Given records:

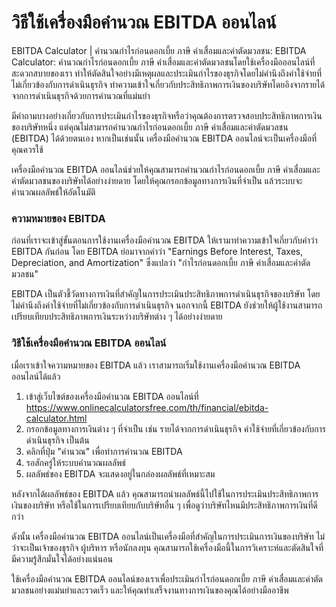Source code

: วิธีใช้เครื่องมือคำนวณ EBITDA ออนไลน์
=====================================

EBITDA Calculator | คำนวณกำไรก่อนดอกเบี้ย ภาษี ค่าเสื่อมและค่าตัดมวลชน: EBITDA Calculator: คำนวณกำไรก่อนดอกเบี้ย ภาษี ค่าเสื่อมและค่าตัดมวลชนโดยใช้เครื่องมือออนไลน์ที่สะดวกสบายของเรา ทำให้ตัดสินใจอย่างมีเหตุผลและประเมินกำไรของธุรกิจโดยไม่คำนึงถึงค่าใช้จ่ายที่ไม่เกี่ยวข้องกับการดำเนินธุรกิจ ทำความเข้าใจเกี่ยวกับประสิทธิภาพการเงินของบริษัทโดยอิงจากรายได้จากการดำเนินธุรกิจด้วยการคำนวณที่แม่นยำ

มีคำถามบางอย่างเกี่ยวกับการประเมินกำไรของธุรกิจหรือว่าคุณต้องการตรวจสอบประสิทธิภาพการเงินของบริษัทหนึ่ง แต่คุณไม่สามารถคำนวณกำไรก่อนดอกเบี้ย ภาษี ค่าเสื่อมและค่าตัดมวลชน (EBITDA) ได้ด้วยตนเอง หากเป็นเช่นนั้น เครื่องมือคำนวณ EBITDA ออนไลน์จะเป็นเครื่องมือที่คุณควรใช้

เครื่องมือคำนวณ EBITDA ออนไลน์ช่วยให้คุณสามารถคำนวณกำไรก่อนดอกเบี้ย ภาษี ค่าเสื่อมและค่าตัดมวลชนของบริษัทได้อย่างง่ายดาย โดยให้คุณกรอกข้อมูลทางการเงินที่จำเป็น แล้วระบบจะคำนวณผลลัพธ์ให้อัตโนมัติ

### ความหมายของ EBITDA

ก่อนที่เราจะเข้าสู่ขั้นตอนการใช้งานเครื่องมือคำนวณ EBITDA ให้เรามาทำความเข้าใจเกี่ยวกับคำว่า EBITDA กันก่อน โดย EBITDA ย่อมาจากคำว่า "Earnings Before Interest, Taxes, Depreciation, and Amortization" ซึ่งแปลว่า "กำไรก่อนดอกเบี้ย ภาษี ค่าเสื่อมและค่าตัดมวลชน"

EBITDA เป็นตัวชี้วัดทางการเงินที่สำคัญในการประเมินประสิทธิภาพการดำเนินธุรกิจของบริษัท โดยไม่คำนึงถึงค่าใช้จ่ายที่ไม่เกี่ยวข้องกับการดำเนินธุรกิจ นอกจากนี้ EBITDA ยังช่วยให้ผู้ใช้งานสามารถเปรียบเทียบประสิทธิภาพการเงินระหว่างบริษัทต่าง ๆ ได้อย่างง่ายดาย

### วิธีใช้เครื่องมือคำนวณ EBITDA ออนไลน์

เมื่อเราเข้าใจความหมายของ EBITDA แล้ว เราสามารถเริ่มใช้งานเครื่องมือคำนวณ EBITDA ออนไลน์ได้แล้ว

1. เข้าสู่เว็บไซต์ของเครื่องมือคำนวณ EBITDA ออนไลน์ที่ <https://www.onlinecalculatorsfree.com/th/financial/ebitda-calculator.html>
2. กรอกข้อมูลทางการเงินต่าง ๆ ที่จำเป็น เช่น รายได้จากการดำเนินธุรกิจ ค่าใช้จ่ายที่เกี่ยวข้องกับการดำเนินธุรกิจ เป็นต้น
3. คลิกที่ปุ่ม "คำนวณ" เพื่อทำการคำนวณ EBITDA
4. รอสักครู่ให้ระบบคำนวณผลลัพธ์
5. ผลลัพธ์ของ EBITDA จะแสดงอยู่ในกล่องผลลัพธ์ที่เหมาะสม

หลังจากได้ผลลัพธ์ของ EBITDA แล้ว คุณสามารถนำผลลัพธ์นี้ไปใช้ในการประเมินประสิทธิภาพการเงินของบริษัท หรือใช้ในการเปรียบเทียบกับบริษัทอื่น ๆ เพื่อดูว่าบริษัทไหนมีประสิทธิภาพการเงินที่ดีกว่า

ดังนั้น เครื่องมือคำนวณ EBITDA ออนไลน์เป็นเครื่องมือที่สำคัญในการประเมินการเงินของบริษัท ไม่ว่าจะเป็นเจ้าของธุรกิจ ผู้บริหาร หรือนักลงทุน คุณสามารถใช้เครื่องมือนี้ในการวิเคราะห์และตัดสินใจที่มีความรู้สึกมั่นใจได้อย่างแน่นอน

ใช้เครื่องมือคำนวณ EBITDA ออนไลน์ของเราเพื่อประเมินกำไรก่อนดอกเบี้ย ภาษี ค่าเสื่อมและค่าตัดมวลชนอย่างแม่นยำและรวดเร็ว และให้คุณทำเสร็จงานทางการเงินของคุณได้อย่างมืออาชีพ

Try it: Reproduce every line from the listing above that holds the word "อคำนวณ".

Solved problem:
: วิธีใช้เครื่องมือคำนวณ EBITDA ออนไลน์
มีคำถามบางอย่างเกี่ยวกับการประเมินกำไรของธุรกิจหรือว่าคุณต้องการตรวจสอบประสิทธิภาพการเงินของบริษัทหนึ่ง แต่คุณไม่สามารถคำนวณกำไรก่อนดอกเบี้ย ภาษี ค่าเสื่อมและค่าตัดมวลชน (EBITDA) ได้ด้วยตนเอง หากเป็นเช่นนั้น เครื่องมือคำนวณ EBITDA ออนไลน์จะเป็นเครื่องมือที่คุณควรใช้
เครื่องมือคำนวณ EBITDA ออนไลน์ช่วยให้คุณสามารถคำนวณกำไรก่อนดอกเบี้ย ภาษี ค่าเสื่อมและค่าตัดมวลชนของบริษัทได้อย่างง่ายดาย โดยให้คุณกรอกข้อมูลทางการเงินที่จำเป็น แล้วระบบจะคำนวณผลลัพธ์ให้อัตโนมัติ
ก่อนที่เราจะเข้าสู่ขั้นตอนการใช้งานเครื่องมือคำนวณ EBITDA ให้เรามาทำความเข้าใจเกี่ยวกับคำว่า EBITDA กันก่อน โดย EBITDA ย่อมาจากคำว่า "Earnings Before Interest, Taxes, Depreciation, and Amortization" ซึ่งแปลว่า "กำไรก่อนดอกเบี้ย ภาษี ค่าเสื่อมและค่าตัดมวลชน"
### วิธีใช้เครื่องมือคำนวณ EBITDA ออนไลน์
เมื่อเราเข้าใจความหมายของ EBITDA แล้ว เราสามารถเริ่มใช้งานเครื่องมือคำนวณ EBITDA ออนไลน์ได้แล้ว
1. เข้าสู่เว็บไซต์ของเครื่องมือคำนวณ EBITDA ออนไลน์ที่ <https://www.onlinecalculatorsfree.com/th/financial/ebitda-calculator.html>
ดังนั้น เครื่องมือคำนวณ EBITDA ออนไลน์เป็นเครื่องมือที่สำคัญในการประเมินการเงินของบริษัท ไม่ว่าจะเป็นเจ้าของธุรกิจ ผู้บริหาร หรือนักลงทุน คุณสามารถใช้เครื่องมือนี้ในการวิเคราะห์และตัดสินใจที่มีความรู้สึกมั่นใจได้อย่างแน่นอน
ใช้เครื่องมือคำนวณ EBITDA ออนไลน์ของเราเพื่อประเมินกำไรก่อนดอกเบี้ย ภาษี ค่าเสื่อมและค่าตัดมวลชนอย่างแม่นยำและรวดเร็ว และให้คุณทำเสร็จงานทางการเงินของคุณได้อย่างมืออาชีพ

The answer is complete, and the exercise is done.